The situation at E*Trade is different. They offer no in-house MM funds, just a list of about 80 of them, divided into the usual three categories of ‘Prime’, ‘Tax-free’, and ‘Taxable’. Here’s what I found for ‘Prime’ (with no guarantees I’ve got the facts right). Be sure to double check my numbers, also whether the fund has a redemption fee (typically not).

The top seven funds by 7-day yield are all within 8 bps of each other. So choosing one over the other isn’t going to make you rich or poor. But choosing the ones with the lowest expense ratios and the lowest initial investment minimums might make sense.


True, I just want to mention that there are no guarantees behind a MM fund, no matter what the pedigree. Exceptionally unusual for one to “break the buck”, but just a reminder that there’s no US Govt standing behind as they do with T-bills, no FDIC, no nuthin’.

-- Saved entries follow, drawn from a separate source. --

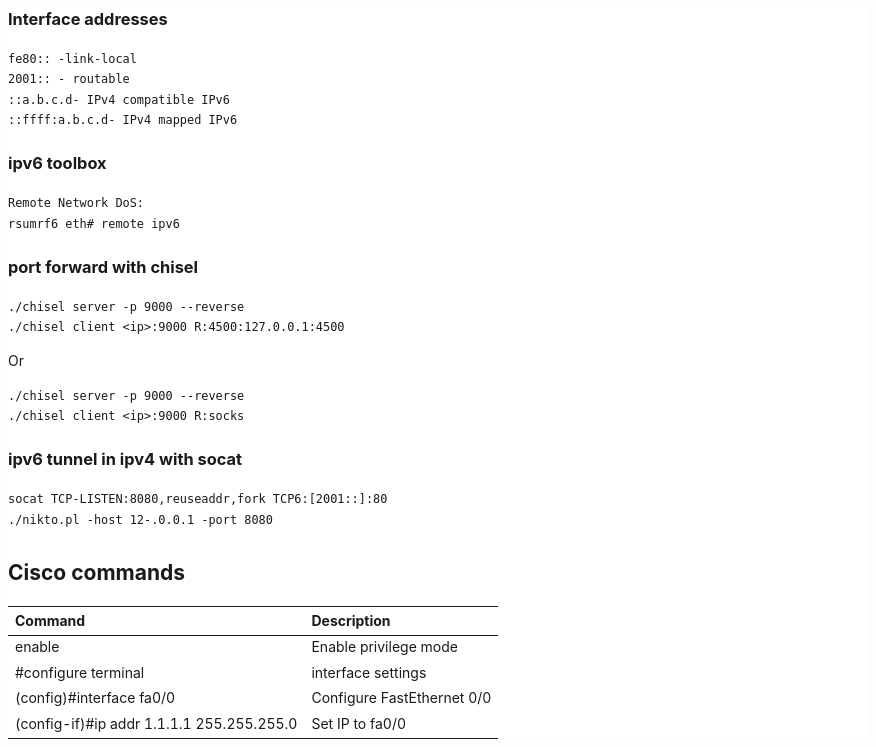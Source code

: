 ### Interface addresses


```text
fe80:: -link-local
2001:: - routable
::a.b.c.d- IPv4 compatible IPv6
::ffff:a.b.c.d- IPv4 mapped IPv6
```

### ipv6 toolbox

```text
Remote Network DoS:
rsumrf6 eth# remote ipv6
```


### port forward with chisel

```text
./chisel server -p 9000 --reverse
./chisel client <ip>:9000 R:4500:127.0.0.1:4500
```

Or 

```text
./chisel server -p 9000 --reverse
./chisel client <ip>:9000 R:socks
```
 

### ipv6 tunnel in ipv4 with socat

```text
socat TCP-LISTEN:8080,reuseaddr,fork TCP6:[2001::]:80
./nikto.pl -host 12-.0.0.1 -port 8080
```
## Cisco commands

<table>
   <thead>
     <tr>
       <th style="text-align:left"><b>Command</b>
       </th>
       <th style="text-align:left"><b>Description</b>
       </th>
     </tr>
   </thead>
   <tbody>
     <tr>
       <td style="text-align:left">enable</td>
       <td style="text-align:left">Enable privilege mode</td>
     </tr>
     <tr>
       <td style="text-align:left">#configure terminal</td>
       <td style="text-align:left">interface settings</td>
     </tr>
     <tr>
       <td style="text-align:left">(config)#interface fa0/0</td>
       <td style="text-align:left">Configure FastEthernet 0/0</td>
     </tr>
     <tr>
       <td style="text-align:left">(config-if)#ip addr 1.1.1.1 255.255.255.0</td>
       <td style="text-align:left">Set IP to fa0/0</td>
     </tr>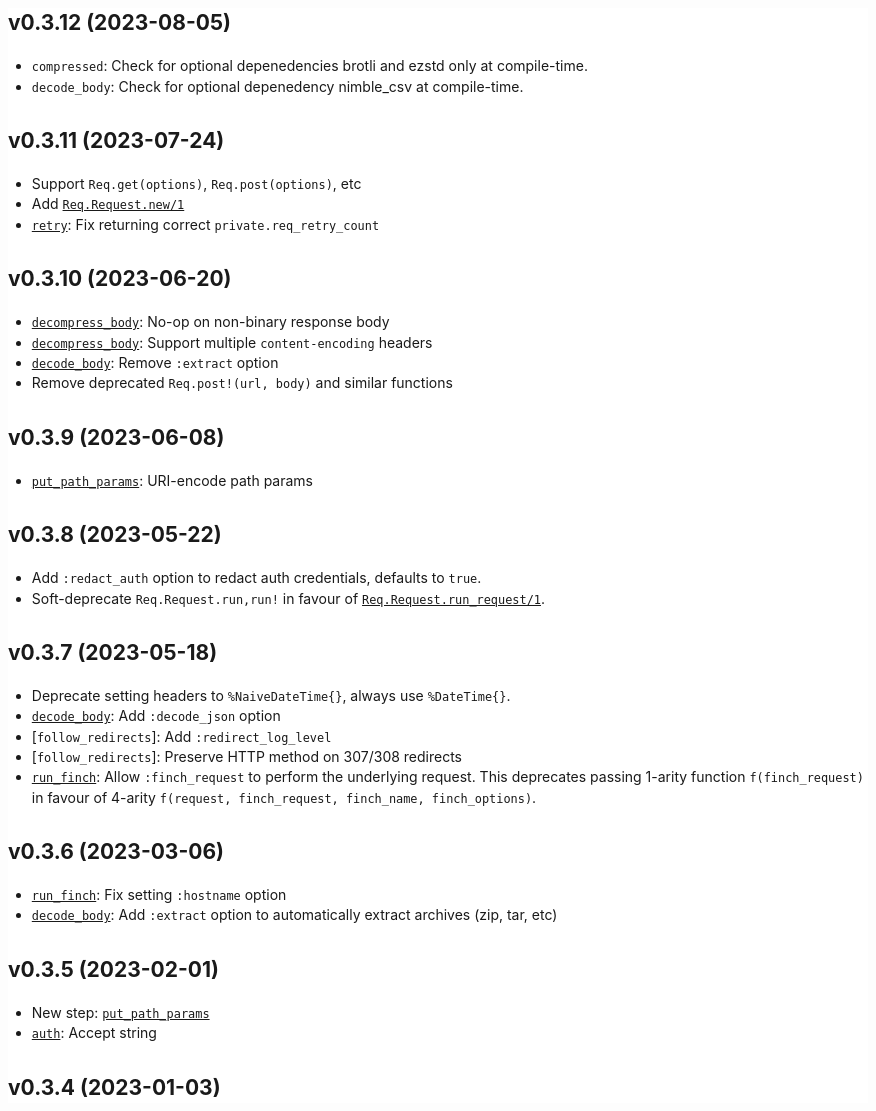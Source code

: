 ## v0.3.12 (2023-08-05)

  * `compressed`: Check for optional depenedencies brotli and ezstd only at compile-time.
  * `decode_body`: Check for optional depenedency nimble_csv at compile-time.

## v0.3.11 (2023-07-24)

  * Support `Req.get(options)`, `Req.post(options)`, etc
  * Add [`Req.Request.new/1`]
  * [`retry`]: Fix returning correct `private.req_retry_count`

## v0.3.10 (2023-06-20)

  * [`decompress_body`]: No-op on non-binary response body
  * [`decompress_body`]: Support multiple `content-encoding` headers
  * [`decode_body`]: Remove `:extract` option
  * Remove deprecated `Req.post!(url, body)` and similar functions

## v0.3.9 (2023-06-08)

  * [`put_path_params`]: URI-encode path params

## v0.3.8 (2023-05-22)

  * Add `:redact_auth` option to redact auth credentials, defaults to `true`.
  * Soft-deprecate `Req.Request.run,run!` in favour of [`Req.Request.run_request/1`].

## v0.3.7 (2023-05-18)

  * Deprecate setting headers to `%NaiveDateTime{}`, always use `%DateTime{}`.
  * [`decode_body`]: Add `:decode_json` option
  * [`follow_redirects`]: Add `:redirect_log_level`
  * [`follow_redirects`]: Preserve HTTP method on 307/308 redirects
  * [`run_finch`]: Allow `:finch_request` to perform the underlying request. This deprecates
    passing 1-arity function `f(finch_request)` in favour of 4-arity
    `f(request, finch_request, finch_name, finch_options)`.

## v0.3.6 (2023-03-06)

  * [`run_finch`]: Fix setting `:hostname` option
  * [`decode_body`]: Add `:extract` option to automatically extract archives (zip, tar, etc)

## v0.3.5 (2023-02-01)

  * New step: [`put_path_params`]
  * [`auth`]: Accept string

## v0.3.4 (2023-01-03)


[resp_json]: https://hexdocs.pm/req/Req.Response.html#json/2
[`auth`]:                https://hexdocs.pm/req/Req.Steps.html#auth/1
[`cache`]:               https://hexdocs.pm/req/Req.Steps.html#cache/1
[`compress_body`]:       https://hexdocs.pm/req/Req.Steps.html#compress_body/1
[`compressed`]:          https://hexdocs.pm/req/Req.Steps.html#compressed/1
[`decode_body`]:         https://hexdocs.pm/req/Req.Steps.html#decode_body/1
[`decompress_body`]:     https://hexdocs.pm/req/Req.Steps.html#decompress_body/1
[`compress_body`]:       https://hexdocs.pm/req/Req.Steps.html#compress_body/1
[`encode_body`]:         https://hexdocs.pm/req/Req.Steps.html#encode_body/1
[`redirect`]:            https://hexdocs.pm/req/Req.Steps.html#redirect/1
[`handle_http_errors`]:  https://hexdocs.pm/req/Req.Steps.html#handle_http_errors/1
[`put_base_url`]:        https://hexdocs.pm/req/Req.Steps.html#put_base_url/1
[`put_params`]:          https://hexdocs.pm/req/Req.Steps.html#put_params/1
[`put_path_params`]:     https://hexdocs.pm/req/Req.Steps.html#put_path_params/1
[`put_plug`]:            https://hexdocs.pm/req/Req.Steps.html#put_plug/1
[`run_plug`]:            https://hexdocs.pm/req/Req.Steps.html#run_plug/1
[`put_user_agent`]:      https://hexdocs.pm/req/Req.Steps.html#put_user_agent/1
[`put_range`]:           https://hexdocs.pm/req/Req.Steps.html#put_range/1
[`retry`]:               https://hexdocs.pm/req/Req.Steps.html#retry/1
[`run_finch`]:           https://hexdocs.pm/req/Req.Steps.html#run_finch/1
[`checksum`]:            https://hexdocs.pm/req/Req.Steps.html#checksum/1
[`verify_checksum`]:     https://hexdocs.pm/req/Req.Steps.html#verify_checksum/1
[`put_aws_sigv4`]:       https://hexdocs.pm/req/Req.Steps.html#put_aws_sigv4/1
[`Req`]:                        https://hexdocs.pm/req/Req.html
[`Req.new/1`]:                  https://hexdocs.pm/req/Req.html#new/1
[`Req.request/2`]:              https://hexdocs.pm/req/Req.html#request/2
[`Req.run/2`]:                  https://hexdocs.pm/req/Req.html#run/2
[`Req.run!/2`]:                 https://hexdocs.pm/req/Req.html#run!/2
[`Req.merge/2`]:                https://hexdocs.pm/req/Req.html#merge/2
[`Req.parse_message/2`]:        https://hexdocs.pm/req/Req.html#merge/2
[`Req.cancel_async_request/1`]: https://hexdocs.pm/req/Req.html#merge/2
[`Req.get_headers_list/1`]:     https://hexdocs.pm/req/Req.html#get_headers_list/1
[`Req.Request`]:                   https://hexdocs.pm/req/Req.Request.html
[`Req.Request.new/1`]:             https://hexdocs.pm/req/Req.Request.html#new/1
[`Req.Request.run_request/1`]:     https://hexdocs.pm/req/Req.Request.html#run_request/1
[`Req.Request.get_option/3`]:      https://hexdocs.pm/req/Req.Request.html#get_option/3
[`Req.Request.get_option_lazy/2`]: https://hexdocs.pm/req/Req.Request.html#get_option_lazy/2
[`Req.Request.fetch_option/2`]:    https://hexdocs.pm/req/Req.Request.html#fetch_option/2
[`Req.Request.fetch_option!/2`]:   https://hexdocs.pm/req/Req.Request.html#fetch_option!/2
[`Req.Request.delete_option/2`]:   https://hexdocs.pm/req/Req.Request.html#delete_option/2
[`Req.Request.drop_options/2`]:    https://hexdocs.pm/req/Req.Request.html#drop_options/2
[`Req.Request.update_private/4`]:  https://hexdocs.pm/req/Req.Request.html#update_private/4
[`Req.Response`]:                  https://hexdocs.pm/req/Req.Response.html
[`Req.Response.get_header/2`]:     https://hexdocs.pm/req/Req.Response.html#get_response/2
[`Req.Response.delete_header/2`]:  https://hexdocs.pm/req/Req.Response.html#delete_header/2
[`Req.Response.update_private/4`]: https://hexdocs.pm/req/Req.Response.html#update_private/4
[`Req.Response.Async`]:            https://hexdocs.pm/req/Req.Response.Async.html
[`Req.Test`]: https://hexdocs.pm/req/Req.Test.html
[`Req.Test.stub/2`]: https://hexdocs.pm/req/Req.Test.html#stub/2
[`Req.Test.json/2`]: https://hexdocs.pm/req/Req.Test.html#json/2
[`Req.Test.html/2`]: https://hexdocs.pm/req/Req.Test.html#html/2
[`Req.Test.text/2`]: https://hexdocs.pm/req/Req.Test.html#text/2
[`Req.Test.allow/3`]: https://hexdocs.pm/req/Req.Test.html#allow/3
[`Req.Test.transport_error/2`]: https://hexdocs.pm/req/Req.Test.html#transport_error/2
[`Req.Test.expect/3`]: https://hexdocs.pm/req/Req.Test.html#expect/3
[`Req.Test.verify!/0`]: https://hexdocs.pm/req/Req.Test.html#verify!/0
[`Req.Test.verify!/1`]: https://hexdocs.pm/req/Req.Test.html#verify!/1
[`Req.Test.verify_on_exit!/1`]: https://hexdocs.pm/req/Req.Test.html#verify_on_exit!/1
[`Req.Test.set_req_test_from_context/1`]: https://hexdocs.pm/req/Req.Test.html#set_req_test_from_context/1
[`Req.Test.set_req_test_to_private/1`]: https://hexdocs.pm/req/Req.Test.html#set_req_test_to_private/1
[`Req.Test.set_req_test_to_shared/1`]: https://hexdocs.pm/req/Req.Test.html#set_req_test_to_shared/1
[`Req.Steps`]:   https://hexdocs.pm/req/Req.Steps.html
[`Req.TransportError`]: https://hexdocs.pm/req/Req.TransportError.html
[`Req.HTTPError`]: https://hexdocs.pm/req/Req.HTTPError.html
[`Req.TooManyRedirectsError`]: https://hexdocs.pm/req/Req.TooManyRedirectsError.html
[`Req.DecompressError`]: https://hexdocs.pm/req/Req.DecompressError.html
[`Req.ArchiveError`]: https://hexdocs.pm/req/Req.ArchiveError.html
[`Enumerable`]:  https://hexdocs.pm/elixir/Enumerable.html
[`Collectable`]: https://hexdocs.pm/elixir/Collectable.html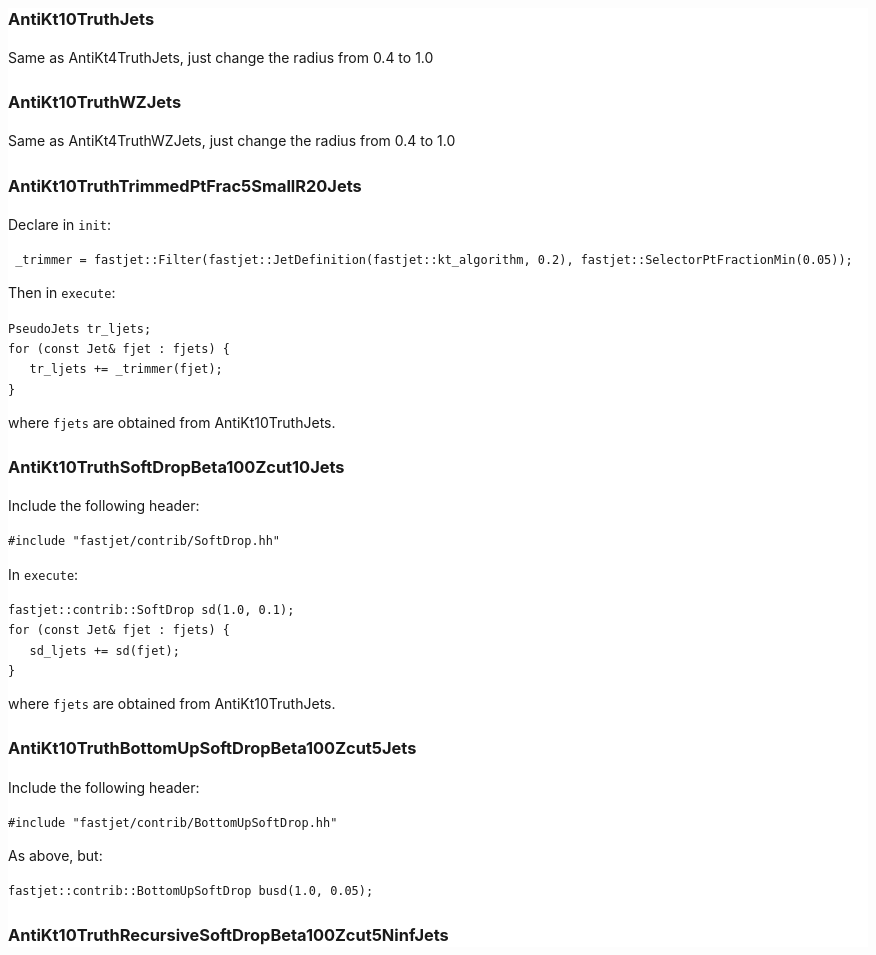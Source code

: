
### AntiKt10TruthJets

Same as AntiKt4TruthJets, just change the radius from 0.4 to 1.0


### AntiKt10TruthWZJets

Same as AntiKt4TruthWZJets, just change the radius from 0.4 to 1.0


### AntiKt10TruthTrimmedPtFrac5SmallR20Jets

Declare in `init`:
```
 _trimmer = fastjet::Filter(fastjet::JetDefinition(fastjet::kt_algorithm, 0.2), fastjet::SelectorPtFractionMin(0.05));
```
Then in `execute`:
```
PseudoJets tr_ljets;
for (const Jet& fjet : fjets) {
   tr_ljets += _trimmer(fjet);
}
```
where `fjets` are obtained from AntiKt10TruthJets.


### AntiKt10TruthSoftDropBeta100Zcut10Jets

Include the following header:
```
#include "fastjet/contrib/SoftDrop.hh"
```
In `execute`:
```
fastjet::contrib::SoftDrop sd(1.0, 0.1);
for (const Jet& fjet : fjets) {
   sd_ljets += sd(fjet);
}
```
where `fjets` are obtained from AntiKt10TruthJets.


### AntiKt10TruthBottomUpSoftDropBeta100Zcut5Jets

Include the following header:
```
#include "fastjet/contrib/BottomUpSoftDrop.hh"
```
As above, but:
```
fastjet::contrib::BottomUpSoftDrop busd(1.0, 0.05);
```

### AntiKt10TruthRecursiveSoftDropBeta100Zcut5NinfJets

And bad stuff has happened in the past. Rare, but not zero.


The US has been defaulting on its debts since 1913, several times “officially”. E.g., in 1971 when Nixon closed the gold window. There is every reason to think they are preparing to do so again with their plans to roll CBDC’s. So the risks of owning MM funds versus the risks of owning US govt issued debt is a distinction without a practical difference. (IMHO, 'natch)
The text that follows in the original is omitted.